Bem cedo pela manhã do primeiro dia a partir do qual poderia sacar a sua indenização Felício dirigiu-se a um caixa automático do banco designado para tal fim. Era o único cliente ali presente. Teclou cuidadosamente a longa série de números do registro e em seguida a senha: duas notas saltaram da máquina. Olhou para os lados, não havia ninguém, colocou-as na carteira e saiu do banco. Mas, na calçada, houvera uma testemunha de seu ato:
― Perdeu, mané! Perdeu! Passa pra cá a carteira se, não, eu te estouro aqui, agora. ― Felício sentiu o sinistro cano de uma arma pressionando sua lombar, e que sua vida estava inteiramente nas mãos daquele que o proclamava: “Mané!” ― qualquer movimento errado, qualquer vacilação e ele teria sua coluna partida pelo tiro do bandido.

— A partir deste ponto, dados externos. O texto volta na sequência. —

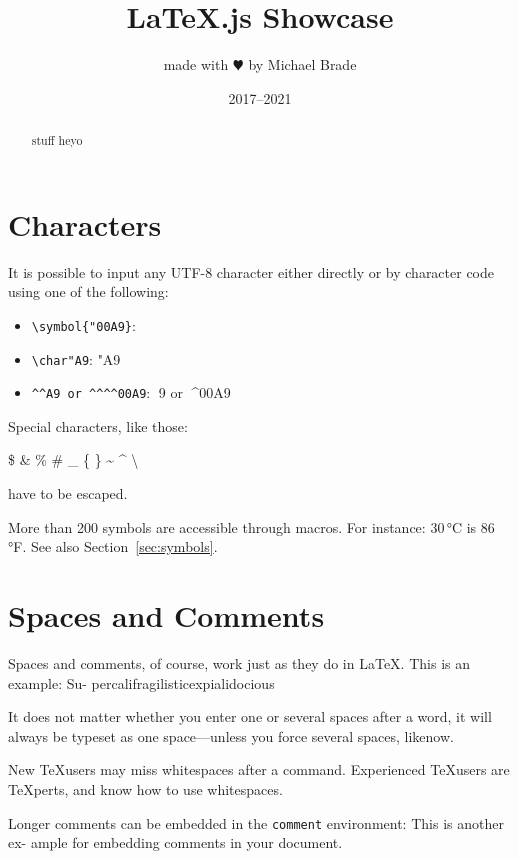 \documentclass{article}
\title{\LaTeX.js Showcase}
\author{made with $\varheartsuit$ by Michael Brade}
\date{2017--2021}
\begin{document}
\maketitle

\begin{abstract}
stuff heyo
\end{abstract}

\section{Characters}

It is possible to input any UTF-8 character either directly or by character code using one
of the following:

\begin{itemize}
  \item \texttt{\textbackslash symbol\{"00A9\}}: 
  \item \verb|\char"A9|: \char"A9
  \item \verb|^^A9 or ^^^^00A9|: ^^A9 or ^^^^00A9
\end{itemize}

\bigskip
\noindent
Special characters, like those:

\begin{center}
\$ \& \% \# \_ \{ \} \~{} \^{} \textbackslash
\end{center}

have to be escaped.

More than 200 symbols are accessible through macros. For instance: 30\,°C is 86\,°F.
See also Section~\ref{sec:symbols}.

\section{Spaces and Comments}

Spaces and comments, of course, work just as they do in \LaTeX. This is an example: Su-
percalifragilisticexpialidocious

It does not matter whether you enter one or several spaces after a word, it will always
be typeset as one space—unless you force several spaces, like\quad now.

New \TeX users may miss whitespaces after a command. Experienced \TeX users are
\TeX{}perts, and know how to use whitespaces.

Longer comments can be embedded in the \texttt{comment} environment: This is another ex-
ample for embedding comments in your document.
\end{document}
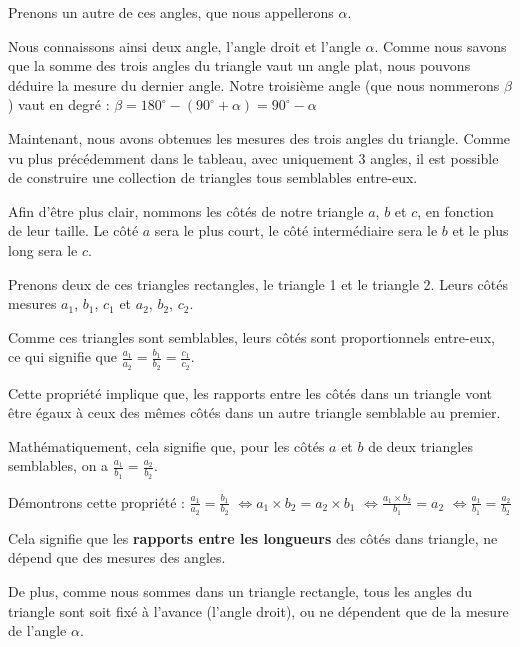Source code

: \documentclass[a4paper]{article}
\begin{document}
			Prenons un autre de ces angles, que nous appellerons $\alpha$. 
			
			Nous connaissons ainsi deux angle, l'angle droit et l'angle $\alpha$.
			Comme nous savons que la somme des trois angles du triangle vaut un angle plat,
			nous pouvons déduire la mesure du dernier angle.
			Notre troisième angle (que nous nommerons $\beta$) vaut en degré : $\beta = 180^\circ - (90^\circ + \alpha) = 90^\circ - \alpha$

			\medbreak

			Maintenant, nous avons obtenues les mesures des trois angles du triangle.
			Comme vu plus précédemment dans le tableau,
			avec uniquement 3 angles, il est possible de construire une collection de triangles tous semblables entre-eux.

			Afin d'être plus clair, nommons les côtés de notre triangle $a$, $b$ et $c$, en fonction de leur taille.
			Le côté $a$ sera le plus court, le côté intermédiaire sera le $b$ et le plus long sera le $c$.

			Prenons deux de ces triangles rectangles, le triangle 1 et le triangle 2. 
			Leurs côtés mesures $a_1$, $b_1$, $c_1$ et $a_2$, $b_2$, $c_2$.

			\medbreak

			Comme ces triangles sont semblables, 
			leurs côtés sont proportionnels entre-eux,
			ce qui signifie que $\frac{a_1}{a_2} = \frac{b_1}{b_2} = \frac{c_1}{c_2}$.

			Cette propriété implique que, les rapports entre les côtés dans un triangle 
			vont être égaux à ceux des mêmes côtés dans un autre triangle semblable au premier.

			Mathématiquement, cela signifie que, 
			pour les côtés $a$ et $b$ de deux triangles semblables, 
			on a $\frac{a_1}{b_1} = \frac{a_2}{b_2}$.

			Démontrons cette propriété :
			$\frac{a_1}{a_2} = \frac{b_1}{b_2}$
			$\Longleftrightarrow a_1 \times b_2 = a_2 \times b_1$
			$\Longleftrightarrow \frac{a_1 \times b_2}{b_1} = a_2$
			$\Longleftrightarrow \frac{a_1}{b_1} = \frac{a_2}{b_2}$

			\medbreak

			Cela signifie que les \textbf{rapports entre les longueurs} des côtés dans triangle, ne dépend que des mesures des angles.

			De plus, comme nous sommes dans un triangle rectangle,
			tous les angles du triangle sont soit fixé à l'avance (l'angle droit), 
			ou ne dépendent que de la mesure de l'angle $\alpha$. 
\end{document}
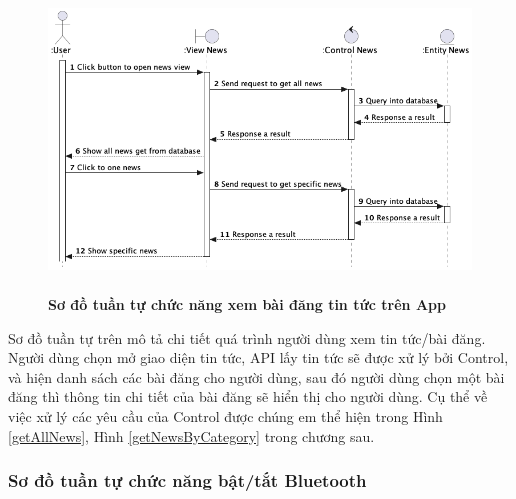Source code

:   \begin{figure}[H]
        \centering
        \includegraphics[width=15cm,height=8cm]{Images/mobile_app/view_news.png}
        \caption[ Sơ đồ tuần tự chức năng xem bài đăng tin tứctrên App]{\bfseries \fontsize{12pt}{0pt}
        \selectfont Sơ đồ tuần tự chức năng xem bài đăng tin tức trên App}
        \label{view_news} %
  \end{figure}

  Sơ đồ tuần tự trên mô tả chi tiết quá trình người dùng xem tin tức/bài đăng. Người dùng chọn mở giao diện tin tức, API lấy tin tức sẽ
  được xử lý bởi Control, và hiện danh sách các bài đăng cho người dùng, sau đó người dùng chọn một bài đăng thì thông tin chi tiết
  của bài đăng sẽ hiển thị cho người dùng. Cụ thể về việc xử lý các yêu cầu của Control được chúng em thể hiện trong 
  Hình \ref{getAllNews}, Hình \ref{getNewsByCategory} trong chương sau.

\subsubsection{Sơ đồ tuần tự chức năng bật/tắt Bluetooth}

Ele era, sim, inequivocamente um mané, sempre fora um mané. Não esboçou qualquer reação enquanto a mão nervosa do pivete se introduzia em seu bolso e lhe surrupiava a carteira; mas, ainda assim, o dedo nervoso da mão que empunhava o revolver apertou o gatilho e deu-se um disparo. Assustado, o pivete fugiu em disparada, deixando cair a arma ao solo. Na rua, até então praticamente deserta, logo começaram a surgir pessoas atraídas pelo ruído de um tiro. – O que aconteceu? ― era a questão de todos. – Eu só sei que escutei um barulho de tiro, vi uma pessoa correndo e este senhor caído no chão. Deve estar muito ferido. – Olha só, um revolver! – disse uma terceira pessoa. – Não mexe nisso. Vamos chamar a polícia e uma ambulância. Urgente!

Epílogo


Felício dera muita sorte de escapar com vida. Surpreendentemente a ambulância atendeu prontamente ao chamamento e o transportou ao hospital público mais próximo. O tremor das mãos do atirador resultara em um desvio do cano da arma para fora de sua coluna. O ferimento fora grave, mas uma cirurgia muito bem conduzida afastara o risco de morte. Felício, um paciente não identificado, já despertara da inconsciência da anestesia quando, na tela de um velho aparelho de televisão situado na enfermaria do hospital, viu a conhecida face do locutor do telejornal anunciar: “A polícia ainda não conseguiu identificar o assaltante que baleou um idoso em mais um golpe conhecido como saidinha de banco. Mas já tem uma pista: a numeração da arma do crime identifica que o nome do seu proprietário é Felício Praxedes Antunes de Souza, que se encontra desaparecido. A polícia está em seu encalço, e há expectativa de que ele será encontrado dentro de 24 horas”. Numa só pessoa, Felício era, ao mesmo tempo, a vítima e o agressor da vítima.